Obama and Clinton Are Right!
Apr 27th, 2009 | By Linda Brady Traynham | Category: Featured, Morning WhiskeyAnyone can be right once.
What America needs desperately is a “re-set” button, just not one in flawed Russian. We’re already being overcharged. What would solve most of the problems (after some truly horrible tangles were unraveled) would be to go back a minimum of a hundred years and start over. 1909 would do quite nicely.
Did you gasp, “Are you mad woman?! You would lose your right to vote!” No, I am not insane at all. If the price of restoring the gold standard, eliminating the Federal Reserve, dismantling the welfare state, getting rid of millions of pages of deleterious regulations, wiping out all the “laws” set by Liberal judges, and following the Constitution strictly is forfeiting my right to vote–take it with my blessing. It would be the best trade of my life.
I’m a trader, not an “investor.” Every time the government tells us it is “investing” in our future, the results are the same as holding stocks for the long term–with all the fun of margin calls, a thing no one with any regard for his skin would contemplate for a moment. Hold stocks as “investments” and whatever increase you have will be eaten up by inflation or destroyed by business cycles or government actions. Sometimes you don’t get out of Polaroid or Texas Instruments or the “war” on drugs in time. In a moment of sentimental madness you might considered picking up some Flying Tigers or “Head Start.”
You can’t fall in love with stocks; pick ‘em up, ride ‘em up, cash ‘em out, Rawhide! and on to the next one. It isn’t safe to fall in love with government programs, either. They don’t pay dividends, you can’t get them out of your portfolio, and they proliferate like mongrel puppies, howling their ugly little heads off, messing on the floor, consuming ever-increasing amounts of resources, and repeating the cycle endlessly.

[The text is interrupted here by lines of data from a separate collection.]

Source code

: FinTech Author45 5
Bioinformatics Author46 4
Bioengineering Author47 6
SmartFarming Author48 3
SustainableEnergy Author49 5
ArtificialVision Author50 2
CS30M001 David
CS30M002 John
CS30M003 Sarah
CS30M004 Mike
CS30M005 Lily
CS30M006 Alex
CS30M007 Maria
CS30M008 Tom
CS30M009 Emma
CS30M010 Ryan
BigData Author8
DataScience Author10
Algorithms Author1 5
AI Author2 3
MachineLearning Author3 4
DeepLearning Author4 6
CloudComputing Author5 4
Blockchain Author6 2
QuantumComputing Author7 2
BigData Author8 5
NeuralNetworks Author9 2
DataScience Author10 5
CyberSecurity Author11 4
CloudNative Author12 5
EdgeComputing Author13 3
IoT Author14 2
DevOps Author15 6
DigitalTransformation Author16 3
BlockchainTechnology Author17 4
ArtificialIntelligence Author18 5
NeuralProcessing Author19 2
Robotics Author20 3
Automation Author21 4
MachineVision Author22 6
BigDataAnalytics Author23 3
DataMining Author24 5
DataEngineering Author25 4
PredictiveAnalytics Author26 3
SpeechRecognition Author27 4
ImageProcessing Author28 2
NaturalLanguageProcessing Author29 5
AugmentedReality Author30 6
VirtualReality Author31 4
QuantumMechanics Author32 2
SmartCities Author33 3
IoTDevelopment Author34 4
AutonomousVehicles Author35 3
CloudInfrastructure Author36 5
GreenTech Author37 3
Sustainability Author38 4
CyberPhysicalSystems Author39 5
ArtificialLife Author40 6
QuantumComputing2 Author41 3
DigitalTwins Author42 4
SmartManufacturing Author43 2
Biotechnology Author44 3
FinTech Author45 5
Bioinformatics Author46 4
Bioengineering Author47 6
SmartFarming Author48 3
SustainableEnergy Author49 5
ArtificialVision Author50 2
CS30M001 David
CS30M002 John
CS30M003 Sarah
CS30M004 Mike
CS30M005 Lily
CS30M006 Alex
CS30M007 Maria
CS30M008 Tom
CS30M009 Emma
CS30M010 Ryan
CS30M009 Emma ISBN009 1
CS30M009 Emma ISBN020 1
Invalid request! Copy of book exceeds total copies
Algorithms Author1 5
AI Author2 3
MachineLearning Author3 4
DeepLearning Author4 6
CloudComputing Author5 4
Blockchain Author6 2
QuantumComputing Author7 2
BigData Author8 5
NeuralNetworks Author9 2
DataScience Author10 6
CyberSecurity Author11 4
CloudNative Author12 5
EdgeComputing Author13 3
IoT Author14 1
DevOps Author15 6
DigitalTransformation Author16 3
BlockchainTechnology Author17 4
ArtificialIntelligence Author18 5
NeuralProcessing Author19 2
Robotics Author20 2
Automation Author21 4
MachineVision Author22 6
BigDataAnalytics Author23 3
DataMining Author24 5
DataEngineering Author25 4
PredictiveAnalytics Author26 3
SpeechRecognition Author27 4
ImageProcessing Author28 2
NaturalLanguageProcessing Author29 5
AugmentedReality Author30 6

Making money in the stock market and running governments sensibly both need to be done cooly, intelligently, with a level head, firm principles, and a committment to getting out of anything that doesn’t work.
Regards,
Linda Brady Traynham
April 27, 2009




Linda,
You are right on! with just about everything. But you are mistaken on one little point. We do have a re-set button, the problem is we refused to use it last November. Instead we had a popularity contest between the bestest mostest wonderfulest men and women that USA could put forward for the Executive and Legislative branches. I wonder if you pull the battery off the back of this thing called USA we could find a hard re-set button. The one that requires a paperclip to push. Me thinks if you push that one, things would really get going and fast.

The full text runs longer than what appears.